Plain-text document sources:
Content starts

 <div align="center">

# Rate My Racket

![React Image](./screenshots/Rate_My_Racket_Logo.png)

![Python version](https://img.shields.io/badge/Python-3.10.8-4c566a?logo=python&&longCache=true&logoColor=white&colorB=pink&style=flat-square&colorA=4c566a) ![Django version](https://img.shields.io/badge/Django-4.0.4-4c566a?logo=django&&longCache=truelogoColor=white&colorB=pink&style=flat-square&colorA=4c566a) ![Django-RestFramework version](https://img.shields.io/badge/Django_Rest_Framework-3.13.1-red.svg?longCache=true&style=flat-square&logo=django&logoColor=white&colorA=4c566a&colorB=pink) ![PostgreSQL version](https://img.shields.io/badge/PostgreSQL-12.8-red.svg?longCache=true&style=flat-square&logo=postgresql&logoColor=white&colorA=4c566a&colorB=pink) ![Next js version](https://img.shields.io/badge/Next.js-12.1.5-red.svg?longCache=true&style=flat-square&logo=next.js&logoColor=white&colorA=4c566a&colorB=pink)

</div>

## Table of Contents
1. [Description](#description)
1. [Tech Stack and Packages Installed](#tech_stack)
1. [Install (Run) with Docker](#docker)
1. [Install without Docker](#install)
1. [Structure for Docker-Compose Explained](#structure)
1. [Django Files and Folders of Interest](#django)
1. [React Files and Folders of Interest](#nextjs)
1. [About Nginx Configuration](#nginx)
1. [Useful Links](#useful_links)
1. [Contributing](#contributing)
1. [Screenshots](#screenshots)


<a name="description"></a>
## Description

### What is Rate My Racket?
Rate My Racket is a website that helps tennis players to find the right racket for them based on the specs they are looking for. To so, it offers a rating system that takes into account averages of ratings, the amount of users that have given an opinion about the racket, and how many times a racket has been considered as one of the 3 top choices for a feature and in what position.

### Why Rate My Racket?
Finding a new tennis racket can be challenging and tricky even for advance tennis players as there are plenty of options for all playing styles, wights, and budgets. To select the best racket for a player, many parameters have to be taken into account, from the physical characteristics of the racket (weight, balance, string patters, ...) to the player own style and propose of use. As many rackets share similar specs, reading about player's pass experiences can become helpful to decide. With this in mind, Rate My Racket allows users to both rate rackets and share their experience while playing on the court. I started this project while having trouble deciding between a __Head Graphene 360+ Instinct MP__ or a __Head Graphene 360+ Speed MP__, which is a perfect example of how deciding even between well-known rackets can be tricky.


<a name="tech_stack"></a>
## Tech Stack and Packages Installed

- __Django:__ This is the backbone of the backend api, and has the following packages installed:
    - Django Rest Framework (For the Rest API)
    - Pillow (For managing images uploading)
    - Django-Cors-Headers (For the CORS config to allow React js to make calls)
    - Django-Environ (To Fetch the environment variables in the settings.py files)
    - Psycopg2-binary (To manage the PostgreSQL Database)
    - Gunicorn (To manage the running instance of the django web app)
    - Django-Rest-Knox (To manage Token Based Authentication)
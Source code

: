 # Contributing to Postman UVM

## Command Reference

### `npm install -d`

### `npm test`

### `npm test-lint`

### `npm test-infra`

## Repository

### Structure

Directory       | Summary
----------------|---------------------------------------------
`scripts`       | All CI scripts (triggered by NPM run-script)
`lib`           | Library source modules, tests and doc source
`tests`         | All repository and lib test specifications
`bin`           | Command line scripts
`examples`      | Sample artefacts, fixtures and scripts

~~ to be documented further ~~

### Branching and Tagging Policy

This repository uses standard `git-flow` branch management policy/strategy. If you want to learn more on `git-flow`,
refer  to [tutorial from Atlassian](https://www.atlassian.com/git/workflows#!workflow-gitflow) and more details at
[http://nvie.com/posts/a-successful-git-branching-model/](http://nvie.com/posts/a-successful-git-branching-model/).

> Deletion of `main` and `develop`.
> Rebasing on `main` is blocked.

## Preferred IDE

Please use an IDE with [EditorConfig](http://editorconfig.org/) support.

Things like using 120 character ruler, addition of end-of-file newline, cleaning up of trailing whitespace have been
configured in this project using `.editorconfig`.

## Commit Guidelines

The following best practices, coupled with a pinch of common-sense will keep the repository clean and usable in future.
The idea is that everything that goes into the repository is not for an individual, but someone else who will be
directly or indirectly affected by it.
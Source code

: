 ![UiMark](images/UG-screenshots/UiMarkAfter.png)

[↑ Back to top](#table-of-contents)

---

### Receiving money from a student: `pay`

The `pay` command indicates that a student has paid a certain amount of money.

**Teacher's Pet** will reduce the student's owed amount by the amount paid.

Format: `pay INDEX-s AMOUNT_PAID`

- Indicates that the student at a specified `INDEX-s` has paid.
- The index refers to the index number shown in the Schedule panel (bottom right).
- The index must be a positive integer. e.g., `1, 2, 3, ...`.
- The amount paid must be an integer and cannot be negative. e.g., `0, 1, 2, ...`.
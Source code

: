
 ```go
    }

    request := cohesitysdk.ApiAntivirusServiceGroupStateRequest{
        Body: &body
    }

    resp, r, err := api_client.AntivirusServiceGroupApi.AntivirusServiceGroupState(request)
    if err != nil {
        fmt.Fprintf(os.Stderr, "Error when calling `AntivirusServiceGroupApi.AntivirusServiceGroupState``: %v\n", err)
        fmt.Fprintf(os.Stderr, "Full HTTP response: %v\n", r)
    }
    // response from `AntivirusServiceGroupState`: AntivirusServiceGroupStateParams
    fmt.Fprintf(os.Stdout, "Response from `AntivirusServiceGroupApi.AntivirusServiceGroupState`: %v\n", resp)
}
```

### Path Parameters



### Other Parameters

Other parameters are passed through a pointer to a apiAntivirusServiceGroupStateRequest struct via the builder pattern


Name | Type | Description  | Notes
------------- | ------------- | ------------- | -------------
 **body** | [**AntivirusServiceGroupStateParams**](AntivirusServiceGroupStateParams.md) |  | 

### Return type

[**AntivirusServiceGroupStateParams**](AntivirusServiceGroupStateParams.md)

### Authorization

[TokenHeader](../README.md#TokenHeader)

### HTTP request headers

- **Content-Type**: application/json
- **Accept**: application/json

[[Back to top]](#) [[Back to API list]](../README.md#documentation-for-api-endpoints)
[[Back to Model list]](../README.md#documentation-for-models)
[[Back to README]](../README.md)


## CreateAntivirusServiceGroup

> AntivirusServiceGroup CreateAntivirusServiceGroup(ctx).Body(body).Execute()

Content ends

All of the data above should be set down word for word.

Task response:
 <div align="center">

# Rate My Racket

![React Image](./screenshots/Rate_My_Racket_Logo.png)

![Python version](https://img.shields.io/badge/Python-3.10.8-4c566a?logo=python&&longCache=true&logoColor=white&colorB=pink&style=flat-square&colorA=4c566a) ![Django version](https://img.shields.io/badge/Django-4.0.4-4c566a?logo=django&&longCache=truelogoColor=white&colorB=pink&style=flat-square&colorA=4c566a) ![Django-RestFramework version](https://img.shields.io/badge/Django_Rest_Framework-3.13.1-red.svg?longCache=true&style=flat-square&logo=django&logoColor=white&colorA=4c566a&colorB=pink) ![PostgreSQL version](https://img.shields.io/badge/PostgreSQL-12.8-red.svg?longCache=true&style=flat-square&logo=postgresql&logoColor=white&colorA=4c566a&colorB=pink) ![Next js version](https://img.shields.io/badge/Next.js-12.1.5-red.svg?longCache=true&style=flat-square&logo=next.js&logoColor=white&colorA=4c566a&colorB=pink)

</div>

## Table of Contents
1. [Description](#description)
1. [Tech Stack and Packages Installed](#tech_stack)
1. [Install (Run) with Docker](#docker)
1. [Install without Docker](#install)
1. [Structure for Docker-Compose Explained](#structure)
1. [Django Files and Folders of Interest](#django)
1. [React Files and Folders of Interest](#nextjs)
1. [About Nginx Configuration](#nginx)
1. [Useful Links](#useful_links)
1. [Contributing](#contributing)
1. [Screenshots](#screenshots)


<a name="description"></a>
## Description

### What is Rate My Racket?
Rate My Racket is a website that helps tennis players to find the right racket for them based on the specs they are looking for. To so, it offers a rating system that takes into account averages of ratings, the amount of users that have given an opinion about the racket, and how many times a racket has been considered as one of the 3 top choices for a feature and in what position.

### Why Rate My Racket?
Finding a new tennis racket can be challenging and tricky even for advance tennis players as there are plenty of options for all playing styles, wights, and budgets. To select the best racket for a player, many parameters have to be taken into account, from the physical characteristics of the racket (weight, balance, string patters, ...) to the player own style and propose of use. As many rackets share similar specs, reading about player's pass experiences can become helpful to decide. With this in mind, Rate My Racket allows users to both rate rackets and share their experience while playing on the court. I started this project while having trouble deciding between a __Head Graphene 360+ Instinct MP__ or a __Head Graphene 360+ Speed MP__, which is a perfect example of how deciding even between well-known rackets can be tricky.


<a name="tech_stack"></a>
## Tech Stack and Packages Installed

- __Django:__ This is the backbone of the backend api, and has the following packages installed:
    - Django Rest Framework (For the Rest API)
    - Pillow (For managing images uploading)
    - Django-Cors-Headers (For the CORS config to allow React js to make calls)
    - Django-Environ (To Fetch the environment variables in the settings.py files)
    - Psycopg2-binary (To manage the PostgreSQL Database)
    - Gunicorn (To manage the running instance of the django web app)
    - Django-Rest-Knox (To manage Token Based Authentication)
Source code

: # Contributing to Postman UVM

## Command Reference

### `npm install -d`

### `npm test`

### `npm test-lint`

### `npm test-infra`

## Repository

### Structure

Directory       | Summary
----------------|---------------------------------------------
`scripts`       | All CI scripts (triggered by NPM run-script)
`lib`           | Library source modules, tests and doc source
`tests`         | All repository and lib test specifications
`bin`           | Command line scripts
`examples`      | Sample artefacts, fixtures and scripts

~~ to be documented further ~~

### Branching and Tagging Policy

This repository uses standard `git-flow` branch management policy/strategy. If you want to learn more on `git-flow`,
refer  to [tutorial from Atlassian](https://www.atlassian.com/git/workflows#!workflow-gitflow) and more details at
[http://nvie.com/posts/a-successful-git-branching-model/](http://nvie.com/posts/a-successful-git-branching-model/).

> Deletion of `main` and `develop`.
> Rebasing on `main` is blocked.

## Preferred IDE

Please use an IDE with [EditorConfig](http://editorconfig.org/) support.

Things like using 120 character ruler, addition of end-of-file newline, cleaning up of trailing whitespace have been
configured in this project using `.editorconfig`.

## Commit Guidelines

The following best practices, coupled with a pinch of common-sense will keep the repository clean and usable in future.
The idea is that everything that goes into the repository is not for an individual, but someone else who will be
directly or indirectly affected by it.
Source code

: ![UiMark](images/UG-screenshots/UiMarkAfter.png)

[↑ Back to top](#table-of-contents)

---

### Receiving money from a student: `pay`

The `pay` command indicates that a student has paid a certain amount of money.

**Teacher's Pet** will reduce the student's owed amount by the amount paid.

Format: `pay INDEX-s AMOUNT_PAID`

- Indicates that the student at a specified `INDEX-s` has paid.
- The index refers to the index number shown in the Schedule panel (bottom right).
- The index must be a positive integer. e.g., `1, 2, 3, ...`.
- The amount paid must be an integer and cannot be negative. e.g., `0, 1, 2, ...`.
Source code

:
 ```go
    }

    request := cohesitysdk.ApiAntivirusServiceGroupStateRequest{
        Body: &body
    }

    resp, r, err := api_client.AntivirusServiceGroupApi.AntivirusServiceGroupState(request)
    if err != nil {
        fmt.Fprintf(os.Stderr, "Error when calling `AntivirusServiceGroupApi.AntivirusServiceGroupState``: %v\n", err)
        fmt.Fprintf(os.Stderr, "Full HTTP response: %v\n", r)
    }
    // response from `AntivirusServiceGroupState`: AntivirusServiceGroupStateParams
    fmt.Fprintf(os.Stdout, "Response from `AntivirusServiceGroupApi.AntivirusServiceGroupState`: %v\n", resp)
}
```

### Path Parameters



### Other Parameters

Other parameters are passed through a pointer to a apiAntivirusServiceGroupStateRequest struct via the builder pattern


Name | Type | Description  | Notes
------------- | ------------- | ------------- | -------------
 **body** | [**AntivirusServiceGroupStateParams**](AntivirusServiceGroupStateParams.md) |  | 

### Return type

[**AntivirusServiceGroupStateParams**](AntivirusServiceGroupStateParams.md)

### Authorization

[TokenHeader](../README.md#TokenHeader)

### HTTP request headers

- **Content-Type**: application/json
- **Accept**: application/json

[[Back to top]](#) [[Back to API list]](../README.md#documentation-for-api-endpoints)
[[Back to Model list]](../README.md#documentation-for-models)
[[Back to README]](../README.md)


## CreateAntivirusServiceGroup

> AntivirusServiceGroup CreateAntivirusServiceGroup(ctx).Body(body).Execute()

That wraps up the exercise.